Now, when you know how it’s built – it’s time to show how it works!
Please pay attention to the following:

  • The password store is empty at first
  • The whole password change playbook completes in 12 seconds
  • The tasks on both hosts are executed in parallel (see the order of execution feedback for each task)
  • The passwordstore contains the password entries after the playbook completes, and they can be retrieved by using the pass command
$ pass
Password Store

$ time ansible-playbook -i inventory/hosts chpwd.yml

PLAY [pasword change automation] *******************************************************

TASK [Gathering Facts] *****************************************************************
ok: [orcl1]
ok: [orcl2]

TASK [db_users : populate host_db_users] ***********************************************
ok: [orcl1]
ok: [orcl2]

TASK [db_users : create directory for target on db hosts] ******************************
changed: [orcl1] => (item={'become_os_user': True, 'os_user': u'oracle'})
changed: [orcl2] => (item={'become_os_user': True, 'os_user': u'oracle'})
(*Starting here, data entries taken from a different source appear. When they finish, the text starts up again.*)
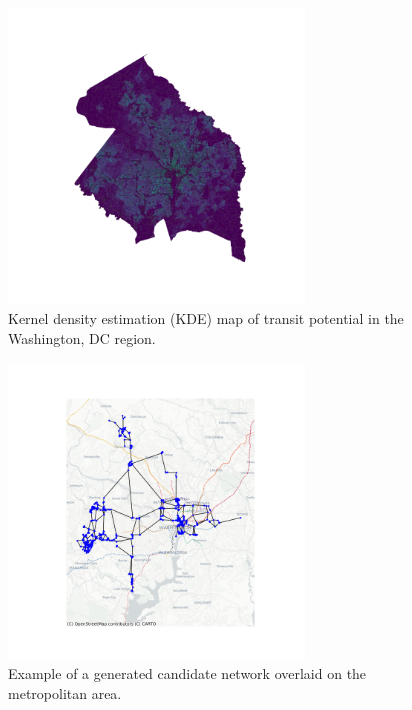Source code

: \documentclass[manuscript,nonacm]{acmart}
\begin{document}
\begin{figure}[h]
    \centering
    \includegraphics[width=0.7\textwidth]{img/transit_potential.png}
    \caption{Kernel density estimation (KDE) map of transit potential in the Washington, DC region.}
    \label{fig:kde}
\end{figure}


\begin{figure}[h]
    \centering
    \includegraphics[width=0.7\textwidth]{img/network_map.png}
    \caption{Example of a generated candidate network overlaid on the metropolitan area.}
    \label{fig:networkmap}
\end{figure}

\end{document}
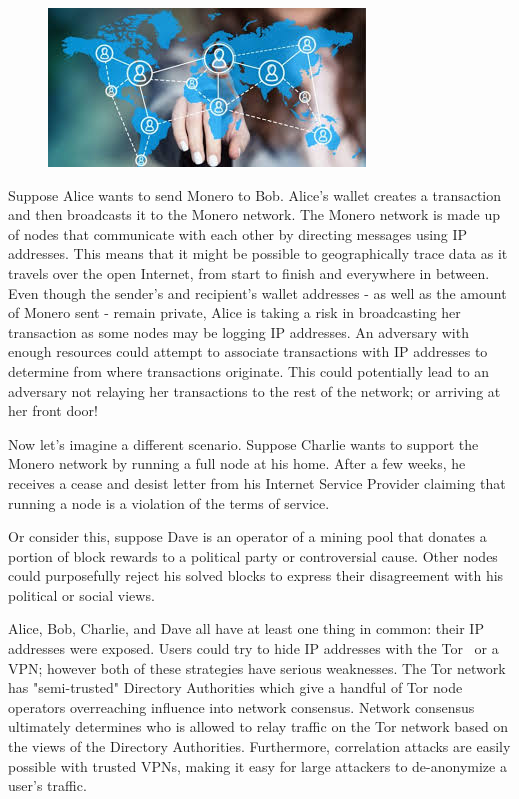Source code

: \begin{figure}
\centering
\includegraphics[height=0.15\textwidth]{Images/Kovri/trace.jpg}
\end{figure}
Suppose Alice wants to send Monero to Bob. Alice's wallet creates a transaction and then broadcasts it to the Monero network. The Monero network is made up of nodes that communicate with each other by directing messages using IP addresses. This means that it might be possible to geographically trace data as it travels over the open Internet, from start to finish and everywhere in between. Even though the sender's and recipient's wallet addresses - as well as the amount of Monero sent - remain private, Alice is taking a risk in broadcasting her transaction as some nodes may be logging IP addresses. An adversary with enough resources could attempt to associate transactions with IP addresses to determine from where transactions originate. This could potentially lead to an adversary not relaying her transactions to the rest of the network; or arriving at her front door!

Now let’s imagine a different scenario. Suppose Charlie wants to support the Monero network by running a full node at his home. After a few weeks, he receives a cease and desist letter from his Internet Service Provider claiming that running a node is a violation of the terms of service.

Or consider this, suppose Dave is an operator of a mining pool that donates a portion of block rewards to a political party or controversial cause. Other nodes could purposefully reject his solved blocks to express their disagreement with his political or social views.
\pagebreak

Alice, Bob, Charlie, and Dave all have at least one thing in common: their IP addresses were exposed. Users could try to hide IP addresses with the Tor~\cite{tor} or a VPN; however both of these strategies have serious weaknesses. The Tor network has "semi-trusted" Directory Authorities which give a handful of Tor node operators overreaching influence into network consensus. Network consensus ultimately determines who is allowed to relay traffic on the Tor network based on the views of the Directory Authorities. Furthermore, correlation attacks are easily possible with trusted VPNs, making it easy for large attackers to de-anonymize a user's traffic.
TASK [db_users : copy sql scripts to db_hosts] *****************************************
changed: [orcl1] => (item=[{'become_os_user': True, 'os_user': u'oracle'}, u'files/change_password.sql'])
changed: [orcl2] => (item=[{'become_os_user': True, 'os_user': u'oracle'}, u'files/change_password.sql'])
changed: [orcl1] => (item=[{'become_os_user': True, 'os_user': u'oracle'}, u'files/exists_user.sql'])
changed: [orcl2] => (item=[{'become_os_user': True, 'os_user': u'oracle'}, u'files/exists_user.sql'])

TASK [db_users : verify user existance] ************************************************
ok: [orcl2] => (item=({'become_os_user': True, 'os_user': u'oracle', 'env': u'. ~/.bash_profile && . ~/TEST2.env > /dev/null'}, u'sys'))
ok: [orcl1] => (item=({'become_os_user': True, 'os_user': u'oracle', 'env': u'. ~/.bash_profile && . ~/TEST1.env > /dev/null'}, u'dbsnmp'))
ok: [orcl1] => (item=({'become_os_user': True, 'os_user': u'oracle', 'env': u'. ~/.bash_profile && . ~/TEST1.env > /dev/null'}, u'system'))
ok: [orcl2] => (item=({'become_os_user': True, 'os_user': u'oracle', 'env': u'. ~/.bash_profile && . ~/TEST2.env > /dev/null'}, u'system'))
ok: [orcl2] => (item=({'become_os_user': True, 'os_user': u'oracle', 'env': u'. ~/.bash_profile && . ~/TEST2.env > /dev/null'}, u'ctxsys'))
ok: [orcl2] => (item=({'become_os_user': True, 'os_user': u'oracle', 'env': u'. ~/.bash_profile && . ~/TEST3.env > /dev/null'}, u'dbsnmp'))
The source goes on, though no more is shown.